**EXERCISE DIRECTIONS:** The records follow. Filter them to the lines that hold "footcite".

————

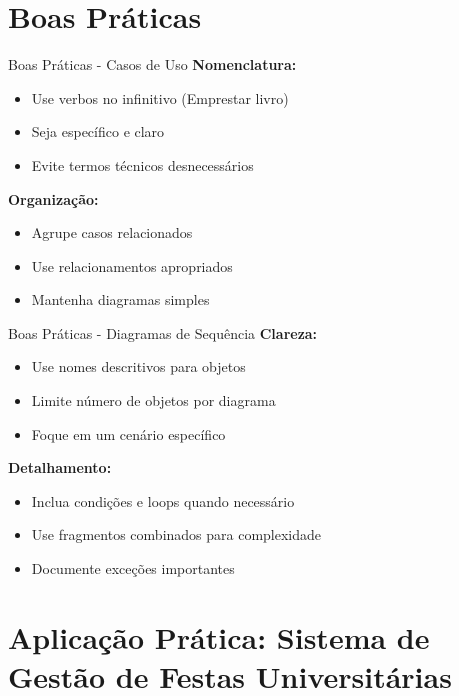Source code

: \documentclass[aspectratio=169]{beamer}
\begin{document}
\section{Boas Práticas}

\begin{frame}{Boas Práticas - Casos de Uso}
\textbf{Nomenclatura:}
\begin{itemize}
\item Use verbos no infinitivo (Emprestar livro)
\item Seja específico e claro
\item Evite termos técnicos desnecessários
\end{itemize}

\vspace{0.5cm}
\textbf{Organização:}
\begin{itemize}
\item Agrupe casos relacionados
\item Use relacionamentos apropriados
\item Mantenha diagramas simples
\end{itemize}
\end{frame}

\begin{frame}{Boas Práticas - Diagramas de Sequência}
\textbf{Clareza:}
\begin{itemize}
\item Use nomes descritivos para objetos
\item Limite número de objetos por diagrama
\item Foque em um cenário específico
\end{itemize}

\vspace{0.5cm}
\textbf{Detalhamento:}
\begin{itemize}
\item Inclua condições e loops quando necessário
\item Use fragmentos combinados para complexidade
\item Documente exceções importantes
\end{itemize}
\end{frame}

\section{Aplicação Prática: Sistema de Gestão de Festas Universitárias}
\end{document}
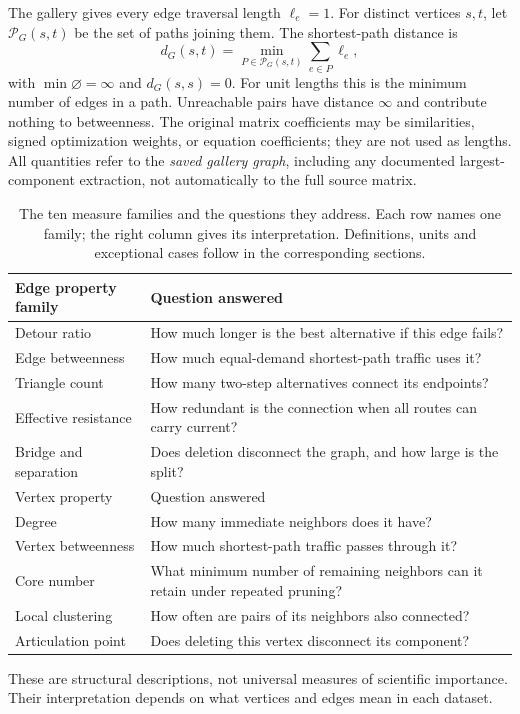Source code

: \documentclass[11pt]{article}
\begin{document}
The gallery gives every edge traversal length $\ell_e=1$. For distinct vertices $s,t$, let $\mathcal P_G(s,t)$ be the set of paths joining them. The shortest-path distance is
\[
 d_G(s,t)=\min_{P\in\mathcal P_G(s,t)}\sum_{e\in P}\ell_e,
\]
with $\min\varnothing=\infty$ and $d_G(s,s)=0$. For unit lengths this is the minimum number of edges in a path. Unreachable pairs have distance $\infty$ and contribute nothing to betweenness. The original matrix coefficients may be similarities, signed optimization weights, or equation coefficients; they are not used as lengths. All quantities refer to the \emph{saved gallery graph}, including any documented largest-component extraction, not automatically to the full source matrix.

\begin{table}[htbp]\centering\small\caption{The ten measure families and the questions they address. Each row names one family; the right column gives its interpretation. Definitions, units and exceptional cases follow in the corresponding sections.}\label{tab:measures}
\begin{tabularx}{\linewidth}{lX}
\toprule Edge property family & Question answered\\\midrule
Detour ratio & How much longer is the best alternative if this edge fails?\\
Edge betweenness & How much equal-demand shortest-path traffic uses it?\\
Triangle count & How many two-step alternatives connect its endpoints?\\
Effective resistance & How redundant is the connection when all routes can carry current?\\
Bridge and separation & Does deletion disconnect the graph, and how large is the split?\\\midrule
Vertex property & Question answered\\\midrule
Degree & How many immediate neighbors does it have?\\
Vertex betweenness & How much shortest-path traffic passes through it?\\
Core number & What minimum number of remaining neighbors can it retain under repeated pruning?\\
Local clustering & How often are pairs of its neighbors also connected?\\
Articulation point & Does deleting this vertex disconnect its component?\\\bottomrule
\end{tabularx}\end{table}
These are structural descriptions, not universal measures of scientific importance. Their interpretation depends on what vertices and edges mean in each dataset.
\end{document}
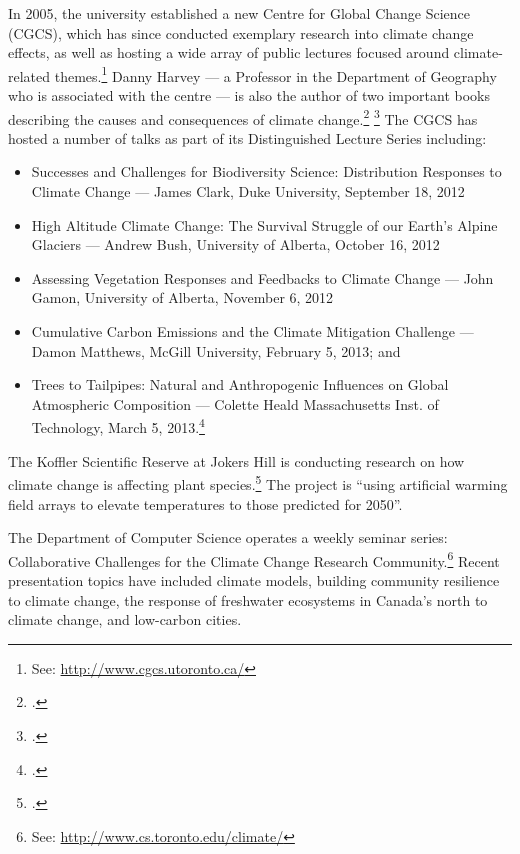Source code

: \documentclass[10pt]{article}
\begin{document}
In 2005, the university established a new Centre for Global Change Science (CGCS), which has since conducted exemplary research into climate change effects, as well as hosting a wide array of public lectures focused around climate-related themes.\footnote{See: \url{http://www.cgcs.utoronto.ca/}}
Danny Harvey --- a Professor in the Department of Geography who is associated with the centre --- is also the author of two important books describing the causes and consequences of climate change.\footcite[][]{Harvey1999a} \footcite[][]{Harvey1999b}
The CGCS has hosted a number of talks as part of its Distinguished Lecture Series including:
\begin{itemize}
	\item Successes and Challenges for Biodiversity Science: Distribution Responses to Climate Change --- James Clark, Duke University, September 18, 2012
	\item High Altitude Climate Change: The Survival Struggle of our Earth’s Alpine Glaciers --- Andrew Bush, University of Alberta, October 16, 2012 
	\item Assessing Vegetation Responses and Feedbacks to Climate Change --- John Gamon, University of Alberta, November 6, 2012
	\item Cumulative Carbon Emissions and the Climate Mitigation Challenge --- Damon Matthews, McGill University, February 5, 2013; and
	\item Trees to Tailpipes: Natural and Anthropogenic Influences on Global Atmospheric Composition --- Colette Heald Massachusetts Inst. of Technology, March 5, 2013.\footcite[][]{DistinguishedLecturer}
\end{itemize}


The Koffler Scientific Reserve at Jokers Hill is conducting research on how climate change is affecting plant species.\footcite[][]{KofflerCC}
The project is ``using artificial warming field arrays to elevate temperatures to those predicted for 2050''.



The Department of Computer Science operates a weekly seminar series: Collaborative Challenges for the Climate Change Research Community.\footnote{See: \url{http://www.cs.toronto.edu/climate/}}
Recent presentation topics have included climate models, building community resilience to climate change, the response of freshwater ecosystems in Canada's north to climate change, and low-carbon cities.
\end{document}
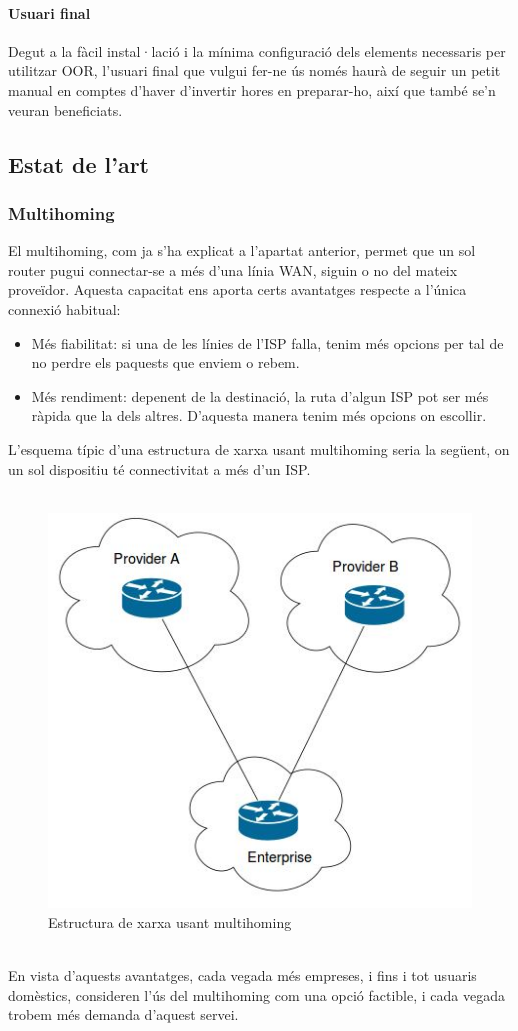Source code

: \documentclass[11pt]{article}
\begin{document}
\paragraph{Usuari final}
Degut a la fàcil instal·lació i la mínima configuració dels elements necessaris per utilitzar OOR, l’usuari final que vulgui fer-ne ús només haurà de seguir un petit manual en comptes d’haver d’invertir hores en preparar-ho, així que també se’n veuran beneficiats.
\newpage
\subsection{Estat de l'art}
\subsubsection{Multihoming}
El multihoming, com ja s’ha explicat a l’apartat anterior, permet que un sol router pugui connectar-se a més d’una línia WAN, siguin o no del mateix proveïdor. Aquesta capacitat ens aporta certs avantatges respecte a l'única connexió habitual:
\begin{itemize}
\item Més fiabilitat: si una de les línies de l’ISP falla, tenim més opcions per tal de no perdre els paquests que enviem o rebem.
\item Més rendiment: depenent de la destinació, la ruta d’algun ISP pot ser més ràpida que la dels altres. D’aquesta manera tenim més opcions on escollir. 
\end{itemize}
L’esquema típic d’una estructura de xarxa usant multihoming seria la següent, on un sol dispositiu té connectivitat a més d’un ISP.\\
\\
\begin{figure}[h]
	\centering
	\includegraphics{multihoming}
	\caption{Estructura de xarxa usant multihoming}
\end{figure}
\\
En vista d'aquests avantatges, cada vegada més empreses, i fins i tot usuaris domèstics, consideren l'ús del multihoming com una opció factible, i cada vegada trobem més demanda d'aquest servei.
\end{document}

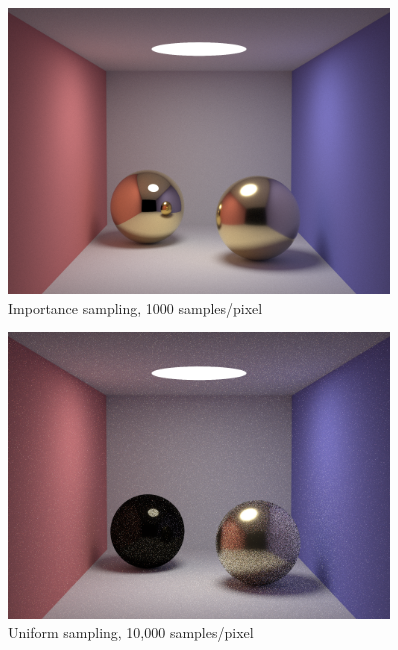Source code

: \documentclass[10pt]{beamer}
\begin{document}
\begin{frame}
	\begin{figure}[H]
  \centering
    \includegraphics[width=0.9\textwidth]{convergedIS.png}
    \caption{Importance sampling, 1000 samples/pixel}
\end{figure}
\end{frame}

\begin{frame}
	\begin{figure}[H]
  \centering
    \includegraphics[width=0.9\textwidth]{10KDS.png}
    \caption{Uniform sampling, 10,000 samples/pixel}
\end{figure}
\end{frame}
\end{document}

————

**WRITTEN RESPONSE:**
Danny Harvey --- a Professor in the Department of Geography who is associated with the centre --- is also the author of two important books describing the causes and consequences of climate change.\footcite[][]{Harvey1999a} \footcite[][]{Harvey1999b}
	\item Trees to Tailpipes: Natural and Anthropogenic Influences on Global Atmospheric Composition --- Colette Heald Massachusetts Inst. of Technology, March 5, 2013.\footcite[][]{DistinguishedLecturer}
The Koffler Scientific Reserve at Jokers Hill is conducting research on how climate change is affecting plant species.\footcite[][]{KofflerCC}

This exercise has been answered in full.